Dutch elections will test the viability of the populist right in Europe. Fillon tries to stabilize the French center right as Macron gains support from left and center. Federal Reserve likely to raise rates for the first time in 2017. All in The Week Ahead.
Dutch elections will test the viability of the populist right in Europe
This Wednesday, Dutch voters will cast their ballots for the 150-member House of Representatives. Given the low electoral threshold for entry, there are likely to be a number of parties that ultimately end up back in the House. However, the most attention will be paid to the five biggest parties: the Liberals (VVD), Labour (PvdA), Socialists (SP), Freedom Party (PVV), and Christian Democrats (CDA).
For much of this electoral cycle, the PVV stood ahead of the pack, likely to supplant Prime Minister Rutte’s Liberals, and possibly wreak havoc in the months of negotiations that are likely to ensue following the election, as the political parties attempt to forge a workable majority. However, the Geert Wilders’-led PVV has steadily lost support in polling since January, and the Liberals are now slated to emerge with more seats, though the margin is close enough that it is entirely possible that either the PVV or VVD will end up as the top vote-getter. The other political parties also appear to have gained following the decline of the PVV’s electoral position.
Should this trend continue on election day, some combination of the Liberals, Christian Democrats, Labour, and Socialists may be able to forge a workable governing majority and Prime Minister Rutte may end up remaining prime minister. The current cabinet is run by the Liberals and Labour Party in a grand coalition. The election may come down to the last few days, where two major debates between nearly all party leaders occurs on Monday and Tuesday.
Although the months of negotiation ahead may reduce the immediate impact most elections generally have, if the PVV does emerge as the largest party, it would send a strong populist signal. Wilders has campaigned for years on a staunchly anti-Islam platform, and given the political climate in Europe and the debate about immigration and security, a win by Wilders could bolster the position of far-right political parties across Europe, particularly the Front National in France.
Fillon tries to stabilize the French center right as Macron gains support from left and center
On Wednesday, French presidential candidate Francois Fillon will appear before a three-judge panel related to charges that he improperly paid members of his family for official work that they may not have done. Legal experts believe it is likely they will inform him he may be formally charged in the alleged wrongdoing. The Republicains spent last week slowly reconsolidating around its candidate, with former presidential candidate Alain Juppe severely castigating, and then ultimately re-endorsing, Fillon. After rumors that another party member may rise as a potential “in waiting”, none emerged and both the Republicans and the centrist UDI party maintained their allegiance to him.

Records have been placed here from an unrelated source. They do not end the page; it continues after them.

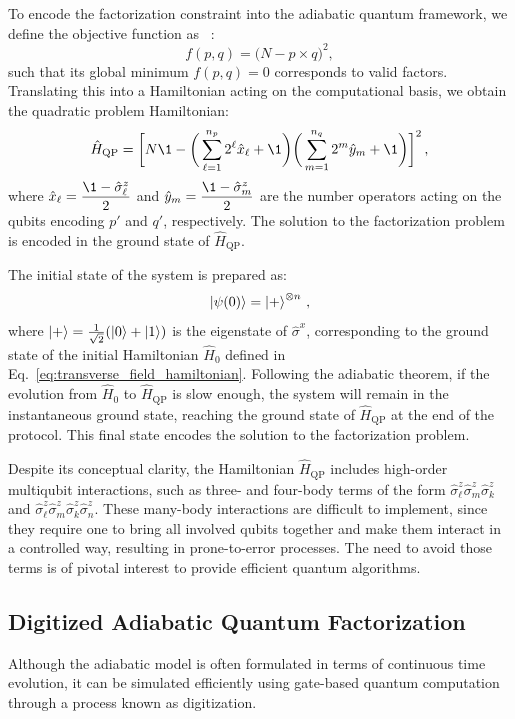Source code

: To encode the factorization constraint into the adiabatic quantum framework, we define the objective function as ~\cite{peng_quantum_2008}:
\begin{equation}
	f(p,q) = \big(N - p \times q \big)^2,
\end{equation}
such that its global minimum $f(p,q)=0$ corresponds to valid factors. Translating this into a Hamiltonian acting on the computational basis, we obtain the quadratic problem Hamiltonian:
\begin{equation}
	\hat{H}_\mathrm{QP} = \bigg[ N \1 - \bigg( \sum_{\ell=1}^{n_p} 2^\ell \hat{x}_\ell + \1 \bigg)
	\bigg( \sum_{m=1}^{n_q} 2^m \hat{y}_m + \1 \bigg) \bigg]^2\,,
	\label{eq:quadratic_problem_hamiltonian}
\end{equation}
where $\hat{x}_\ell = \dfrac{\1 - \hat{\sigma}_\ell^z}{2}$ and $\hat{y}_m = \dfrac{\1 - \hat{\sigma}_m^z}{2}$ are the number operators acting on the qubits encoding $p'$ and $q'$, respectively. The solution to the factorization problem is encoded in the ground state of $\hat{H}_\mathrm{QP}$.

The initial state of the system is prepared as:
\begin{equation}
	\ket{\psi(0)} = \ket{+}^{\otimes n}\,,
	\label{eq:initial_state}
\end{equation}
where $\ket{+} = \frac{1}{\sqrt{2}} (\ket{0} + \ket{1})$ is the eigenstate of $\hat{\sigma}^x$, corresponding to the ground state of the initial Hamiltonian $\hat{H}_0$ defined in Eq.~\ref{eq:transverse_field_hamiltonian}.
Following the adiabatic theorem, if the evolution from $\hat{H}_0$ to $\hat{H}_\mathrm{QP}$ is slow enough, the system will remain in the instantaneous ground state, reaching the ground state of $\hat{H}_\mathrm{QP}$ at the end of the protocol. This final state encodes the solution to the factorization problem.

Despite its conceptual clarity, the Hamiltonian $\hat{H}_\mathrm{QP}$ includes high-order multiqubit interactions, such as three- and four-body terms of the form $\hat{\sigma}_\ell^z \hat{\sigma}_m^z \hat{\sigma}_k^z$ and $\hat{\sigma}_\ell^z \hat{\sigma}_m^z \hat{\sigma}_k^z \hat{\sigma}_n^z$. These many-body interactions are difficult to implement, since they require one to bring all involved qubits together and make them interact in a controlled way, resulting in prone-to-error processes. The need to avoid those terms is of pivotal interest to provide efficient quantum algorithms.

\subsection{Digitized Adiabatic Quantum Factorization}
Although the adiabatic model is often formulated in terms of continuous time evolution, it can be simulated efficiently using gate-based quantum computation through a process known as digitization.

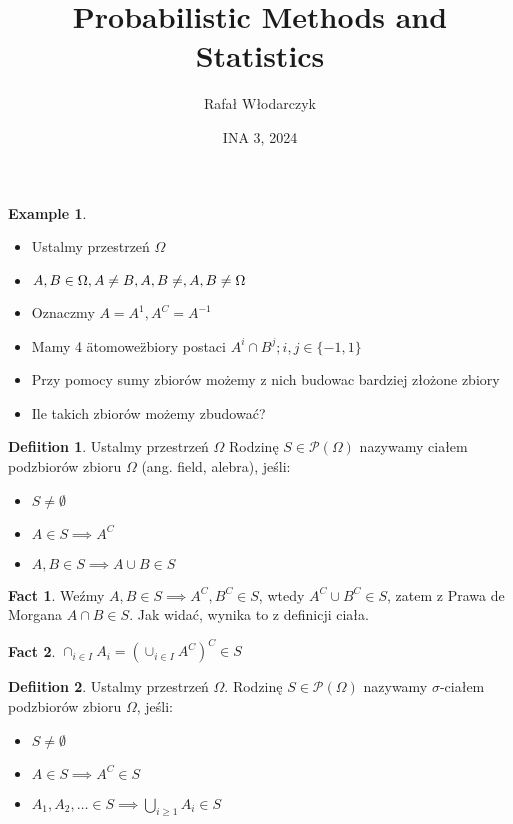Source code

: \documentclass{article}
\title{Probabilistic Methods and Statistics}
\author{Rafał Włodarczyk}
\date{INA 3, 2024}
\theoremstyle{definition}
\newtheorem{de}{Defiition}[subsection]
\theoremstyle{definition}
\theoremstyle{definition}
\newtheorem{pk}{Example}[subsection]
\theoremstyle{definition}
\newtheorem{fakt}{Fact}
\begin{document}
\maketitle

\begin{pk}
    \begin{itemize}
        \item Ustalmy przestrzeń \(\Omega\)
        \item \(A,B\in \Omega, A\neq B, A,B\neq \empty, A,B\neq \Omega\)
        \item Oznaczmy \(A=A^1,A^C=A^{-1}\)
        \item Mamy 4 \"atomowe\" zbiory postaci \(A^i \cap B^j; i,j\in\{-1,1\}\)
        \item Przy pomocy sumy zbiorów możemy z nich budowac bardziej złożone zbiory
        \item Ile takich zbiorów możemy zbudować? 
    \end{itemize}
\end{pk}

\begin{de}
    Ustalmy przestrzeń \( \Omega \) Rodzinę \(S\in \mathcal{P}(\Omega)\) nazywamy ciałem podzbiorów zbioru \(\Omega\) (ang. field, alebra), jeśli:
    \begin{itemize}
        \item \(S\neq \emptyset\)
        \item \(A\in S \implies A^C\)
        \item \(A,B\in S \implies A\cup B \in S\)
    \end{itemize}

\end{de}

\begin{fakt}
    Weźmy \(A,B\in S \implies A^C,B^C\in S\), wtedy \(A^C\cup B^C\in S\), zatem z Prawa de Morgana \(A\cap B \in S\). Jak widać, wynika to z definicji ciała.
\end{fakt}

\begin{fakt}
    \(\cap_{i\in I} A_i = \left(\cup_{i\in I} A^C\right)^C\in S \)
\end{fakt}

\begin{de}
    Ustalmy przestrzeń \(\Omega\). Rodzinę \(S\in \mathcal{P}(\Omega)\) nazywamy $\sigma$-ciałem podzbiorów zbioru \(\Omega\), jeśli:
    \begin{itemize}
        \item \(S\neq \emptyset\)
        \item \(A\in S \implies A^C \in S\)
        \item \(A_1,A_2,\dots \in S \implies \bigcup_{i\geq 1} A_i \in S\)
    \end{itemize}
\end{de}
\end{document}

Meanwhile, independent Emmanuel Macron gained support from elevated figures on the left and right: last Wednesday former Socialist mayor of Paris Bertrand Delanoe, endorsed Macron over Socialist presidential candidate Benoit Hamon, who he viewed as having policies that are too radical to unite the French left. Centrist Francois Bayrou, mayor of Pau, endorsed him a few weeks ago. Thus, Macron appears to have crafted a path to get to the second round of the presidential election, though turnout is difficult to gauge this early.
On the far-right side, Marine le Pen has managed to maintain her standing among her own supporters despite her own legal troubles, though the rise of a new rightist candidate, Francois Asselineau, has the potential to siphon votes away from her, particularly in cities. Though this is unlikely to change her position as one of the top two vote-getters, emerging second from the 1st round could severely limit her chances of ultimately winning the election.
Federal Reserve likely to raise rates for the first time in 2017
This Wednesday, The U.S. Federal Reserve is likely to raise interest rates, with markets expecting the Fed will raise the federal funds rate to 25 basis points to between 0.75% and 1%. This rate increase will be important from a number of perspectives.
First, the remarks from Federal Reserve Chair Janet Yellen will be important in getting an idea of the Fed’s forecast for future rate increases, although previous projections have generally ended up being more optimistic than the final policy decisions. Second, the rise in interest rates could lead to interest rate decisions around the world, particularly if Chair Yellen’s statement indicates a more aggressive Fed reserve in the short and medium term. Third, the response from the White House, which has held a deeply skeptical view of the Federal Reserve and has been adopted by fringes of the right wing in the United States, will likely be indicative of the White House’s formal attitude towards the Federal Reserve. Any statements and moves that appear to indicate a lack of confidence in the Federal Reserve to carry out policies in an objective way could reduce the perceived credibility of the Fed on the conservative end of the American political spectrum.
The Week Ahead provides analytical foresight on the economic consequences of upcoming political developments. Covering a number of future occurrences across the globe, The Week Ahead presents a series of potential upside/downside risks, shedding light on how political decisions affect economic outcomes.